I just saw the film The Informant! labeled a dark comedy, directed by Steven Soderbergh, starring Matt Damon, based on the 2000 non-fiction book by the same name by journalist Kurt Eichenwald. It tells the story of a bumbling whistleblower who takes on the management of the giant agribusiness corporation he works for, but who is too naive and too compromised by his own complicity in the corporate game to succeed. Indeed, at the end of the movie he ends up in jail.

I often find fiction films more inspiring than documentaries when it comes to structure, style and texture, and this is one example. ( Another fairly recent one, which I loved for the style of shooting and editing, was Enemy of the State.) You can learn an awful lot from watching The Informant! about the amount of complexity a film can handle, about character development and ‘narrative economy’ and about a creative and entertaining way to convey the thoughts of the main character.

In addition, I have a long-standing interest in the role and fate of whistleblowers who play a key role in the fight for accountability and democracy. I sometimes discuss these issues with the Executive director of FAIR ( The Federal Accountability Initiative for Reform) David Hutton.

Hutton

David has this to say about The Informant! :

“Yes I did see the movie, and it was very entertaining.

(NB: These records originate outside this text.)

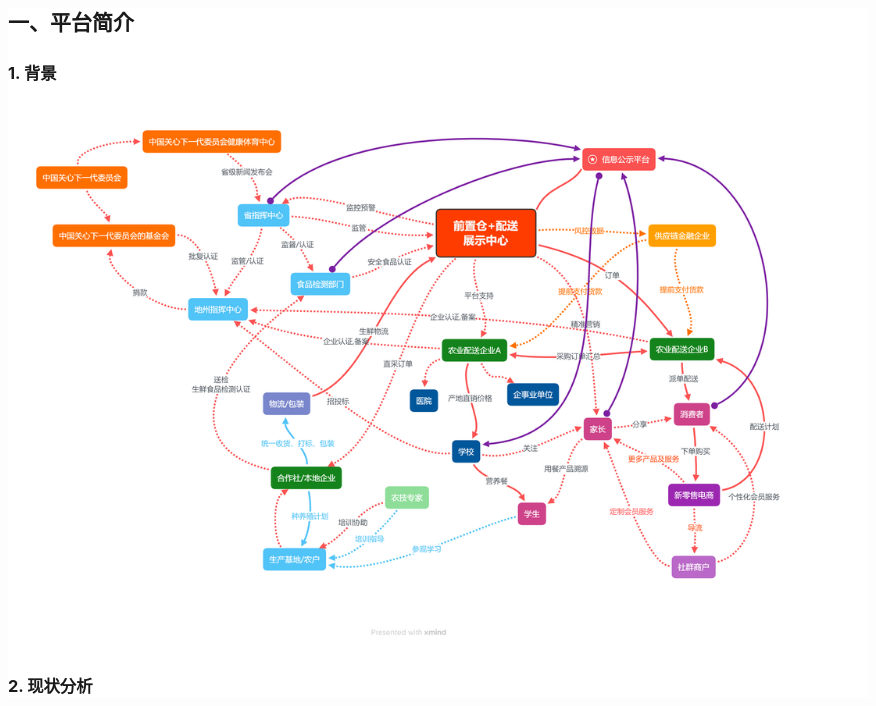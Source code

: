 ## 一、平台简介
### 1. 背景

<img src="/imgs/project/p010-20210630172412781-1625045054274.png" alt="背景" style="width:800px;" />

### 2. 现状分析
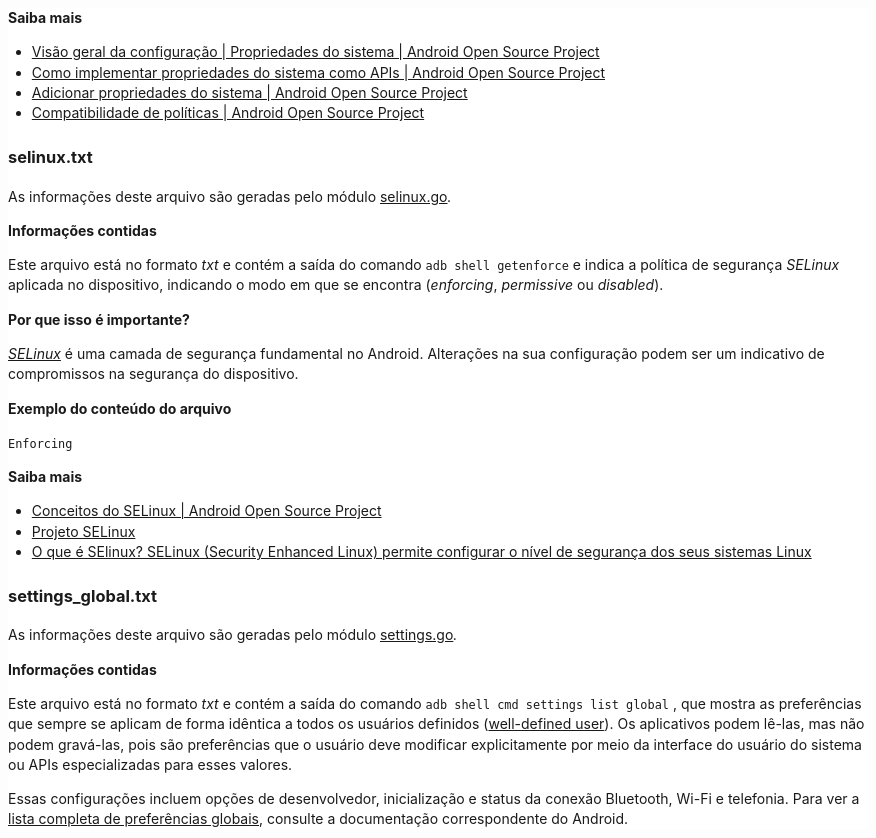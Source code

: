 **Saiba mais**

* [Visão geral da configuração | Propriedades do sistema | Android Open Source Project](https://source.android.com/docs/core/architecture/configuration?hl=es-419#system-properties)   
* [Como implementar propriedades do sistema como APIs | Android Open Source Project](https://source.android.com/docs/core/architecture/configuration/sysprops-apis?hl=es-419)  
* [Adicionar propriedades do sistema | Android Open Source Project](https://source.android.com/docs/core/architecture/configuration/add-system-properties?hl=es-419)  
* [Compatibilidade de políticas | Android Open Source Project](https://source.android.com/docs/security/features/selinux/compatibility?hl=es-419#system-property-and-ownership) 

### selinux.txt 

As informações deste arquivo são geradas pelo módulo [selinux.go](https://github.com/mvt-project/androidqf/blob/main/modules/selinux.go)*.*

**Informações contidas**

Este arquivo está no formato *txt* e contém a saída do comando `adb shell getenforce` e indica a política de segurança *SELinux* aplicada no dispositivo, indicando o modo em que se encontra (*enforcing*, *permissive* ou *disabled*).

**Por que isso é importante?**

[*SELinux*](https://en.wikipedia.org/wiki/Security-Enhanced_Linux) é uma camada de segurança fundamental no Android. Alterações na sua configuração podem ser um indicativo de compromissos na segurança do dispositivo.

**Exemplo do conteúdo do arquivo**

```
Enforcing
```

**Saiba mais**

* [Conceitos do SELinux | Android Open Source Project](https://source.android.com/docs/security/features/selinux/concepts?hl=pt-br)
* [Projeto SELinux](https://github.com/selinuxproject)
* [O que é SElinux? SELinux (Security Enhanced Linux) permite configurar o nível de segurança dos seus sistemas Linux](https://www.redhat.com/pt-br/topics/linux/what-is-selinux)

### settings\_global.txt 

As informações deste arquivo são geradas pelo módulo [settings.go](https://github.com/mvt-project/androidqf/blob/main/modules/settings.go)*.*

**Informações contidas**

Este arquivo está no formato *txt* e contém a saída do comando `adb shell cmd settings list global` , que mostra as preferências que sempre se aplicam de forma idêntica a todos os usuários definidos ([well-defined user](https://source.android.com/docs/devices/admin/multi-user#user_types)). Os aplicativos podem lê-las, mas não podem gravá-las, pois são preferências que o usuário deve modificar explicitamente por meio da interface do usuário do sistema ou APIs especializadas para esses valores.

Essas configurações incluem opções de desenvolvedor, inicialização e status da conexão Bluetooth, Wi-Fi e telefonia. Para ver a [lista completa de preferências globais](https://developer.android.com/reference/android/provider/Settings.Global), consulte a documentação correspondente do Android.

However, although Mark Whitacre helps expose a massive corporate fraud, he turns out to be a delusional fraudster trying to cover his own tracks with layer upon layer of untruths. This makes him completely unlike any whistleblower that I know.

The common characteristic that I have found among whistleblowers is personal integrity. They are ordinary people whose personal values simply would not allow them to collude in wrongdoing that would harm others. So they feel compelled to speak out even though this puts their own careers at risk. Even when their careers have been ruined, they often express no regrets, saying that they felt they had no choice but to do what they did. So in my mind the word ‘whistleblower’ is synonymous with ‘truth-teller’. Thank goodness that there are so many of them: they typically pay dearly for their courage, but the world would be a poorer and more dangerous place without them.”

The personal crises typical of the whistleblower experience are well rendered in another Soderbergh film, Erin Brockowich, one whose strength lies more in the writing and in the performances than in the visual treatment. Brockovich, as played by Julia Roberts, gets so caught up in her inquiry into corporate wrongdoing that she starts neglecting her children and her lover. When she receives a threatening phone call, it leads to increased stress and separation. The personal crisis theme is even more developed in The Insider, where Jeff Wigand (played by Russell Crowe) is subjected to all manner of blackmail,threats, intimidation and violence, with disastrous consequences for his family life. Again, the story line of The Insider stayed very close to the real life story, as told in the Vanity Fair article on which the film was based.

Thanks to Jessica Berglund and David Hutton for help with this post.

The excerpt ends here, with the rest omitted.